Retype each record below word for word, pictures excluded.

SUPPLIED RECORDS:
──────────
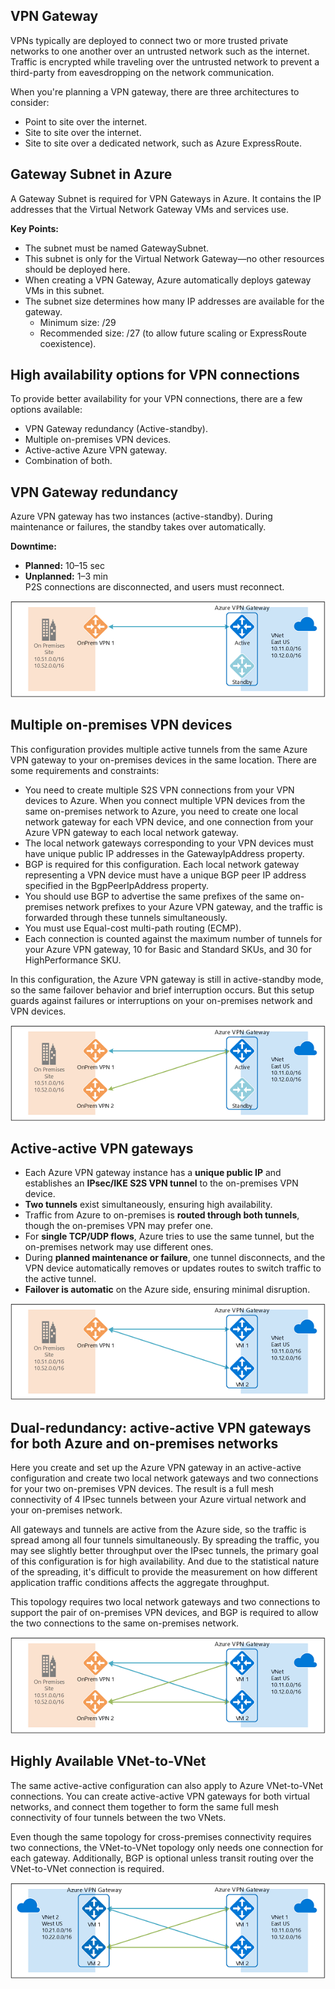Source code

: ## VPN Gateway

VPNs typically are deployed to connect two or more trusted private networks to one another over an untrusted network such as the internet. Traffic is encrypted while traveling over the untrusted network to prevent a third-party from eavesdropping on the network communication.

When you're planning a VPN gateway, there are three architectures to consider:

- Point to site over the internet.
- Site to site over the internet.
- Site to site over a dedicated network, such as Azure ExpressRoute.

## Gateway Subnet in Azure

A Gateway Subnet is required for VPN Gateways in Azure. It contains the IP addresses that the Virtual Network Gateway VMs and services use.

**Key Points:**

- The subnet must be named GatewaySubnet.
- This subnet is only for the Virtual Network Gateway—no other resources should be deployed here.
- When creating a VPN Gateway, Azure automatically deploys gateway VMs in this subnet.
- The subnet size determines how many IP addresses are available for the gateway.
  - Minimum size: /29
  - Recommended size: /27 (to allow future scaling or ExpressRoute coexistence).

## High availability options for VPN connections

To provide better availability for your VPN connections, there are a few options available:

- VPN Gateway redundancy (Active-standby).
- Multiple on-premises VPN devices.
- Active-active Azure VPN gateway.
- Combination of both.

## VPN Gateway redundancy

Azure VPN gateway has two instances (active-standby). During maintenance or failures, the standby takes over automatically.

**Downtime:**

- **Planned:** 10–15 sec
- **Unplanned:** 1–3 min  
  P2S connections are disconnected, and users must reconnect.

![Image Missing](./Images/vpn-active-standby-587ca913.png)

## Multiple on-premises VPN devices

This configuration provides multiple active tunnels from the same Azure VPN gateway to your on-premises devices in the same location. There are some requirements and constraints:

- You need to create multiple S2S VPN connections from your VPN devices to Azure. When you connect multiple VPN devices from the same on-premises network to Azure, you need to create one local network gateway for each VPN device, and one connection from your Azure VPN gateway to each local network gateway.
- The local network gateways corresponding to your VPN devices must have unique public IP addresses in the GatewayIpAddress property.
- BGP is required for this configuration. Each local network gateway representing a VPN device must have a unique BGP peer IP address specified in the BgpPeerIpAddress property.
- You should use BGP to advertise the same prefixes of the same on-premises network prefixes to your Azure VPN gateway, and the traffic is forwarded through these tunnels simultaneously.
- You must use Equal-cost multi-path routing (ECMP).
- Each connection is counted against the maximum number of tunnels for your Azure VPN gateway, 10 for Basic and Standard SKUs, and 30 for HighPerformance SKU.

In this configuration, the Azure VPN gateway is still in active-standby mode, so the same failover behavior and brief interruption occurs. But this setup guards against failures or interruptions on your on-premises network and VPN devices.

![Image Missing](./Images/vpn-multiple-onprem-vpns-61d52189.png)

## Active-active VPN gateways

- Each Azure VPN gateway instance has a **unique public IP** and establishes an **IPsec/IKE S2S VPN tunnel** to the on-premises VPN device.
- **Two tunnels** exist simultaneously, ensuring high availability.
- Traffic from Azure to on-premises is **routed through both tunnels**, though the on-premises VPN may prefer one.
- For **single TCP/UDP flows**, Azure tries to use the same tunnel, but the on-premises network may use different ones.
- During **planned maintenance or failure**, one tunnel disconnects, and the VPN device automatically removes or updates routes to switch traffic to the active tunnel.
- **Failover is automatic** on the Azure side, ensuring minimal disruption.

![Image Missing](./Images/vpn-active-active-89241ba7.png)

## Dual-redundancy: active-active VPN gateways for both Azure and on-premises networks

Here you create and set up the Azure VPN gateway in an active-active configuration and create two local network gateways and two connections for your two on-premises VPN devices. The result is a full mesh connectivity of 4 IPsec tunnels between your Azure virtual network and your on-premises network.

All gateways and tunnels are active from the Azure side, so the traffic is spread among all four tunnels simultaneously. By spreading the traffic, you may see slightly better throughput over the IPsec tunnels, the primary goal of this configuration is for high availability. And due to the statistical nature of the spreading, it's difficult to provide the measurement on how different application traffic conditions affects the aggregate throughput.

This topology requires two local network gateways and two connections to support the pair of on-premises VPN devices, and BGP is required to allow the two connections to the same on-premises network.

![Image Missing](./Images/vpn-dual-redundancy-567620af.png)

## Highly Available VNet-to-VNet

The same active-active configuration can also apply to Azure VNet-to-VNet connections. You can create active-active VPN gateways for both virtual networks, and connect them together to form the same full mesh connectivity of four tunnels between the two VNets.

Even though the same topology for cross-premises connectivity requires two connections, the VNet-to-VNet topology only needs one connection for each gateway. Additionally, BGP is optional unless transit routing over the VNet-to-VNet connection is required.

![Image Missing](./Images/vpn-vnet-vnet-92bddb64.png)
──────────
WRITTEN RESPONSE:
Source code

: ## VPN Gateway

VPNs typically are deployed to connect two or more trusted private networks to one another over an untrusted network such as the internet. Traffic is encrypted while traveling over the untrusted network to prevent a third-party from eavesdropping on the network communication.

When you're planning a VPN gateway, there are three architectures to consider:

- Point to site over the internet.
- Site to site over the internet.
- Site to site over a dedicated network, such as Azure ExpressRoute.

## Gateway Subnet in Azure

A Gateway Subnet is required for VPN Gateways in Azure. It contains the IP addresses that the Virtual Network Gateway VMs and services use.

**Key Points:**

- The subnet must be named GatewaySubnet.
- This subnet is only for the Virtual Network Gateway—no other resources should be deployed here.
- When creating a VPN Gateway, Azure automatically deploys gateway VMs in this subnet.
- The subnet size determines how many IP addresses are available for the gateway.
  - Minimum size: /29
  - Recommended size: /27 (to allow future scaling or ExpressRoute coexistence).

## High availability options for VPN connections

To provide better availability for your VPN connections, there are a few options available:

- VPN Gateway redundancy (Active-standby).
- Multiple on-premises VPN devices.
- Active-active Azure VPN gateway.
- Combination of both.

## VPN Gateway redundancy

Azure VPN gateway has two instances (active-standby). During maintenance or failures, the standby takes over automatically.

**Downtime:**

- **Planned:** 10–15 sec
- **Unplanned:** 1–3 min  
  P2S connections are disconnected, and users must reconnect.

![Image Missing](./Images/vpn-active-standby-587ca913.png)

## Multiple on-premises VPN devices

This configuration provides multiple active tunnels from the same Azure VPN gateway to your on-premises devices in the same location. There are some requirements and constraints:

- You need to create multiple S2S VPN connections from your VPN devices to Azure. When you connect multiple VPN devices from the same on-premises network to Azure, you need to create one local network gateway for each VPN device, and one connection from your Azure VPN gateway to each local network gateway.
- The local network gateways corresponding to your VPN devices must have unique public IP addresses in the GatewayIpAddress property.
- BGP is required for this configuration. Each local network gateway representing a VPN device must have a unique BGP peer IP address specified in the BgpPeerIpAddress property.
- You should use BGP to advertise the same prefixes of the same on-premises network prefixes to your Azure VPN gateway, and the traffic is forwarded through these tunnels simultaneously.
- You must use Equal-cost multi-path routing (ECMP).
- Each connection is counted against the maximum number of tunnels for your Azure VPN gateway, 10 for Basic and Standard SKUs, and 30 for HighPerformance SKU.

In this configuration, the Azure VPN gateway is still in active-standby mode, so the same failover behavior and brief interruption occurs. But this setup guards against failures or interruptions on your on-premises network and VPN devices.

![Image Missing](./Images/vpn-multiple-onprem-vpns-61d52189.png)

## Active-active VPN gateways

- Each Azure VPN gateway instance has a **unique public IP** and establishes an **IPsec/IKE S2S VPN tunnel** to the on-premises VPN device.
- **Two tunnels** exist simultaneously, ensuring high availability.
- Traffic from Azure to on-premises is **routed through both tunnels**, though the on-premises VPN may prefer one.
- For **single TCP/UDP flows**, Azure tries to use the same tunnel, but the on-premises network may use different ones.
- During **planned maintenance or failure**, one tunnel disconnects, and the VPN device automatically removes or updates routes to switch traffic to the active tunnel.
- **Failover is automatic** on the Azure side, ensuring minimal disruption.

![Image Missing](./Images/vpn-active-active-89241ba7.png)

## Dual-redundancy: active-active VPN gateways for both Azure and on-premises networks

Here you create and set up the Azure VPN gateway in an active-active configuration and create two local network gateways and two connections for your two on-premises VPN devices. The result is a full mesh connectivity of 4 IPsec tunnels between your Azure virtual network and your on-premises network.

All gateways and tunnels are active from the Azure side, so the traffic is spread among all four tunnels simultaneously. By spreading the traffic, you may see slightly better throughput over the IPsec tunnels, the primary goal of this configuration is for high availability. And due to the statistical nature of the spreading, it's difficult to provide the measurement on how different application traffic conditions affects the aggregate throughput.

This topology requires two local network gateways and two connections to support the pair of on-premises VPN devices, and BGP is required to allow the two connections to the same on-premises network.

![Image Missing](./Images/vpn-dual-redundancy-567620af.png)

## Highly Available VNet-to-VNet

The same active-active configuration can also apply to Azure VNet-to-VNet connections. You can create active-active VPN gateways for both virtual networks, and connect them together to form the same full mesh connectivity of four tunnels between the two VNets.

Even though the same topology for cross-premises connectivity requires two connections, the VNet-to-VNet topology only needs one connection for each gateway. Additionally, BGP is optional unless transit routing over the VNet-to-VNet connection is required.

![Image Missing](./Images/vpn-vnet-vnet-92bddb64.png)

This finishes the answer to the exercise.